Tuesday, May 21, 2013

Le Problème avec la Fiction

            There are times when I write stories that are filled with massive destruction and chaos. I create worlds of utter devastation and ruin where society has broken down to its most base elements. I usually have one or two survivors trying to climb their way through the broken landscape in a vain search for the remnants of humanity. Most of those stories don’t end very well for the characters and they usually wind up in a continual limbo of morbid ruination.

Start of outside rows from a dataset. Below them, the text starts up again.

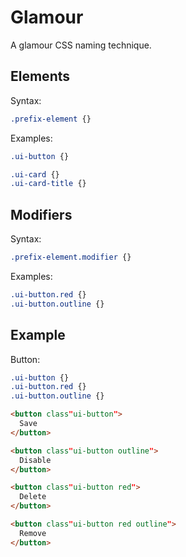 # Glamour

A glamour CSS naming technique.

## Elements

Syntax:

```css
.prefix-element {}
```

Examples:

```css
.ui-button {}

.ui-card {}
.ui-card-title {}
```

## Modifiers

Syntax:

```css
.prefix-element.modifier {}
```

Examples:

```css
.ui-button.red {}
.ui-button.outline {}
```

## Example

Button:

```css
.ui-button {}
.ui-button.red {}
.ui-button.outline {}
```

```html
<button class"ui-button">
  Save
</button>

<button class"ui-button outline">
  Disable
</button>

<button class"ui-button red">
  Delete
</button>

<button class"ui-button red outline">
  Remove
</button>
```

            When real life causes epic destruction I can’t help but feel like a fool. I feel a little shame for so casually discarding so much of my imagined worlds in hellfire or tragedy. The real world is far crueler than my imagination could ever be, but at least in my imagination no one actually has to suffer. I still get a tinge of shame when I carelessly drop a building on a fictional character that was just looking for their dog amid the broken spires of the old town church. It is curious how I can so easily imagine it but when the real thing happens, I’m at a loss to really grasp the true echo of the destruction.

            I’m in my cubicle, casually sipping an ever cooling cup of coffee, feeling a slight chill from the overworking air conditioner vent positioned right above me, wondering about lunch in the back of my mind, and only slightly concerned with the real world devastation occurring all the time. It’s natural to have some disconnected feelings from events so far away and without any real personal interaction. I’ve never been to Oklahoma. I’ve never been involved with a Tornado. I live in the Mid-West and tornadoes are a possibility, but in Chicago, it’s an extremely rare possibility It’s unlikely one would ever touch the ground in the city.

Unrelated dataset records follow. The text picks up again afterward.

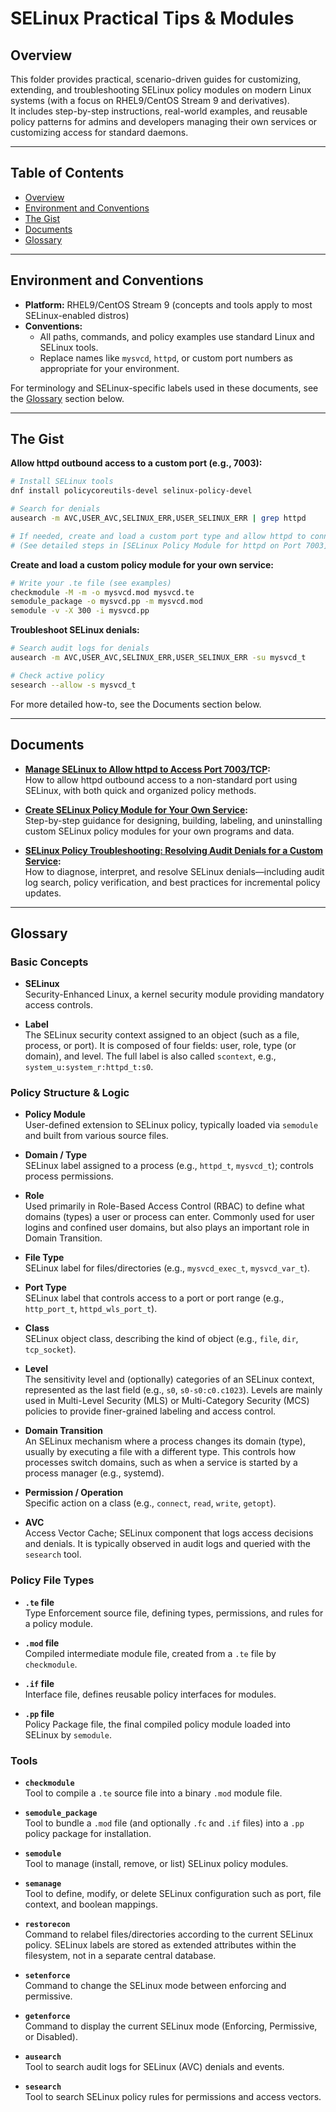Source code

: # SELinux Practical Tips & Modules

## Overview

This folder provides practical, scenario-driven guides for customizing, extending, and troubleshooting SELinux policy modules on modern Linux systems (with a focus on RHEL9/CentOS Stream 9 and derivatives).  
It includes step-by-step instructions, real-world examples, and reusable policy patterns for admins and developers managing their own services or customizing access for standard daemons.

---

## Table of Contents

- [Overview](#overview)
- [Environment and Conventions](#environment-and-conventions)
- [The Gist](#the-gist)
- [Documents](#documents)
- [Glossary](#glossary)

---

## Environment and Conventions

- **Platform:** RHEL9/CentOS Stream 9 (concepts and tools apply to most SELinux-enabled distros)
- **Conventions:**  
  - All paths, commands, and policy examples use standard Linux and SELinux tools.
  - Replace names like `mysvcd`, `httpd`, or custom port numbers as appropriate for your environment.

For terminology and SELinux-specific labels used in these documents, see the [Glossary](#glossary) section below.

---

## The Gist

**Allow httpd outbound access to a custom port (e.g., 7003):**
```bash
# Install SELinux tools
dnf install policycoreutils-devel selinux-policy-devel

# Search for denials
ausearch -m AVC,USER_AVC,SELINUX_ERR,USER_SELINUX_ERR | grep httpd

# If needed, create and load a custom port type and allow httpd to connect:
# (See detailed steps in [SELinux Policy Module for httpd on Port 7003](selinux-mod_wl-allow-httpd-7003.md))
```

**Create and load a custom policy module for your own service:**
```bash
# Write your .te file (see examples)
checkmodule -M -m -o mysvcd.mod mysvcd.te
semodule_package -o mysvcd.pp -m mysvcd.mod
semodule -v -X 300 -i mysvcd.pp
```

**Troubleshoot SELinux denials:**
```bash
# Search audit logs for denials
ausearch -m AVC,USER_AVC,SELINUX_ERR,USER_SELINUX_ERR -su mysvcd_t

# Check active policy
sesearch --allow -s mysvcd_t
```

For more detailed how-to, see the Documents section below.

---

## Documents

- **[Manage SELinux to Allow httpd to Access Port 7003/TCP](selinux-mod_wl-allow-httpd-7003.md):**  
  How to allow httpd outbound access to a non-standard port using SELinux, with both quick and organized policy methods.

- **[Create SELinux Policy Module for Your Own Service](selinux-create-own-service-policy.md):**  
  Step-by-step guidance for designing, building, labeling, and uninstalling custom SELinux policy modules for your own programs and data.

- **[SELinux Policy Troubleshooting: Resolving Audit Denials for a Custom Service](selinux-service-policy-troubleshooting.md):**  
  How to diagnose, interpret, and resolve SELinux denials—including audit log search, policy verification, and best practices for incremental policy updates.

---

## Glossary

### Basic Concepts
- **SELinux**  
  Security-Enhanced Linux, a kernel security module providing mandatory access controls.

- **Label**  
  The SELinux security context assigned to an object (such as a file, process, or port). It is composed of four fields: user, role, type (or domain), and level. The full label is also called `scontext`, e.g., `system_u:system_r:httpd_t:s0`.

### Policy Structure & Logic
- **Policy Module**  
  User-defined extension to SELinux policy, typically loaded via `semodule` and built from various source files.

- **Domain / Type**  
  SELinux label assigned to a process (e.g., `httpd_t`, `mysvcd_t`); controls process permissions.

- **Role**  
   Used primarily in Role-Based Access Control (RBAC) to define what domains (types) a user or process can enter. Commonly used for user logins and confined user domains, but also plays an important role in Domain Transition.

- **File Type**  
  SELinux label for files/directories (e.g., `mysvcd_exec_t`, `mysvcd_var_t`).

- **Port Type**  
  SELinux label that controls access to a port or port range (e.g., `http_port_t`, `httpd_wls_port_t`).

- **Class**  
  SELinux object class, describing the kind of object (e.g., `file`, `dir`, `tcp_socket`).

- **Level**  
  The sensitivity level and (optionally) categories of an SELinux context, represented as the last field (e.g., `s0`, `s0-s0:c0.c1023`). Levels are mainly used in Multi-Level Security (MLS) or Multi-Category Security (MCS) policies to provide finer-grained labeling and access control.

- **Domain Transition**  
  An SELinux mechanism where a process changes its domain (type), usually by executing a file with a different type. This controls how processes switch domains, such as when a service is started by a process manager (e.g., systemd).

- **Permission / Operation**  
  Specific action on a class (e.g., `connect`, `read`, `write`, `getopt`).

- **AVC**  
  Access Vector Cache; SELinux component that logs access decisions and denials. It is typically observed in audit logs and queried with the `sesearch` tool.

### Policy File Types
- **`.te` file**  
  Type Enforcement source file, defining types, permissions, and rules for a policy module.

- **`.mod` file**  
  Compiled intermediate module file, created from a `.te` file by `checkmodule`.

- **`.if` file**  
  Interface file, defines reusable policy interfaces for modules.

- **`.pp` file**  
  Policy Package file, the final compiled policy module loaded into SELinux by `semodule`.

### Tools
- **`checkmodule`**  
  Tool to compile a `.te` source file into a binary `.mod` module file.

- **`semodule_package`**  
  Tool to bundle a `.mod` file (and optionally `.fc` and `.if` files) into a `.pp` policy package for installation.

- **`semodule`**  
  Tool to manage (install, remove, or list) SELinux policy modules.

- **`semanage`**  
  Tool to define, modify, or delete SELinux configuration such as port, file context, and boolean mappings.

- **`restorecon`**  
  Command to relabel files/directories according to the current SELinux policy. SELinux labels are stored as extended attributes within the filesystem, not in a separate central database.

- **`setenforce`**  
  Command to change the SELinux mode between enforcing and permissive.

- **`getenforce`**  
  Command to display the current SELinux mode (Enforcing, Permissive, or Disabled).

- **`ausearch`**  
  Tool to search audit logs for SELinux (AVC) denials and events.

- **`sesearch`**  
  Tool to search SELinux policy rules for permissions and access vectors.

            I feel for the lives lost, the utter loss of everything ever had in this life, swept away in a freight train of wind. I sympathize with the families, however I cannot empathize. I’ve never been through it. I’ve never had everything precious to me in the world taken away in the blink of an eye. It must be a purely singular hell. I could imagine it however. I could write a character, standing on the stoop of what used to be his house. I could imagine his heart beating wildly in his chest at the realization of his life’s work is now a pile of rubble. I could imagine the tears stinging his eyes and streaking down his dirty cheeks, creating a clean line down his face making him look like a the photo negative of a mime. I can imagine the ripped tee-shirt he wore to bed. I can imagine his thoughts swimming as he searches for an explanation from somewhere, from God, from anything and finding nothing. I imagine him sitting down on the concrete stoop and burying his head in his hands.

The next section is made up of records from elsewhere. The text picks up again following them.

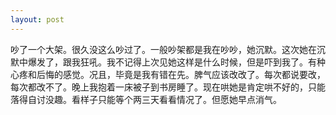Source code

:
 ```yaml
---
layout: post
---
```


吵了一个大架。很久没这么吵过了。一般吵架都是我在吵吵，她沉默。这次她在沉默中爆发了，跟我狂吼。我不记得上次见她这样是什么时候，但是吓到我了。有种心疼和后悔的感觉。况且，毕竟是我有错在先。脾气应该改改了。每次都说要改，每次都改不了。晚上我抱着一床被子到书房睡了。现在哄她是肯定哄不好的，只能落得自讨没趣。看样子只能等个两三天看看情况了。但愿她早点消气。
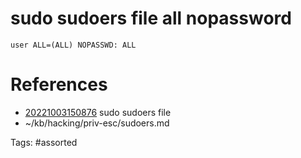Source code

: # sudo sudoers file all nopassword
```
user ALL=(ALL) NOPASSWD: ALL
```

# References
- [20221003150876](/zet/20221003150876/) sudo sudoers file
- ~/kb/hacking/priv-esc/sudoers.md

Tags:
    #assorted

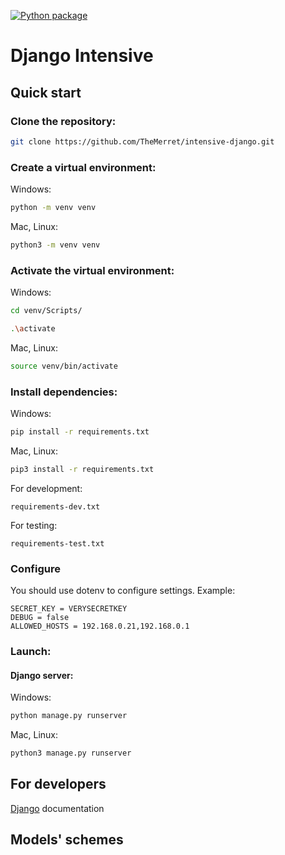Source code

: [![Python package](https://github.com/TheMerret/intensive-django/actions/workflows/python-package.yml/badge.svg)](https://github.com/TheMerret/intensive-django/actions/workflows/python-package.yml)

# Django Intensive

## Quick start

### Clone the repository:
```bash
git clone https://github.com/TheMerret/intensive-django.git
```

### Create a virtual environment:

Windows:
```bash
python -m venv venv
```
Mac, Linux:
```bash
python3 -m venv venv
```

### Activate the virtual environment:

Windows:
```bash
cd venv/Scripts/
```
```bash
.\activate
```
Mac, Linux:
```bash
source venv/bin/activate
```

### Install dependencies:

Windows:
```bash
pip install -r requirements.txt
```
Mac, Linux:
```bash
pip3 install -r requirements.txt
```

For development:

```
requirements-dev.txt
```

For testing:

```
requirements-test.txt
```

### Configure

You should use dotenv to configure settings. Example:

```
SECRET_KEY = VERYSECRETKEY
DEBUG = false
ALLOWED_HOSTS = 192.168.0.21,192.168.0.1
```

### Launch:

#### Django server:

Windows:
```bash
python manage.py runserver
```
Mac, Linux:
```bash
python3 manage.py runserver
```
## For developers

[Django](https://docs.djangoproject.com/en/3.2/) documentation

## Models' schemes

<script src="https://gist.github.com/TheMerret/9cb1a73c9639e0f737f273a390c88f88.js"></script>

            I can imagine it all. I just can’t imagine it being real for someone. That’s the problem with fiction. I can create and mold without any regard for reality and no one gets hurt. Nature, however, is not a good writer and lacks any imagination. Albeit nature is creative in its fury, it is without imagination. That’s not to say that nature has any particular personification, like a grumpy old giant man, swinging his cane across the Great Plains, complaining that the music is too loud. Nature does what it does because that’s simply what it does. It creates and destroys, in a never ending cycle.

            I’ll stick to fiction but try to remember that somewhere, someone might have had to go through it and they may not have come out the other side. So I’ll pray and I’ll hope for the best. But I’ll go back to writing about the aliens attacking and hell bubbling up from the depths of the Earth and riding the train mourning for love.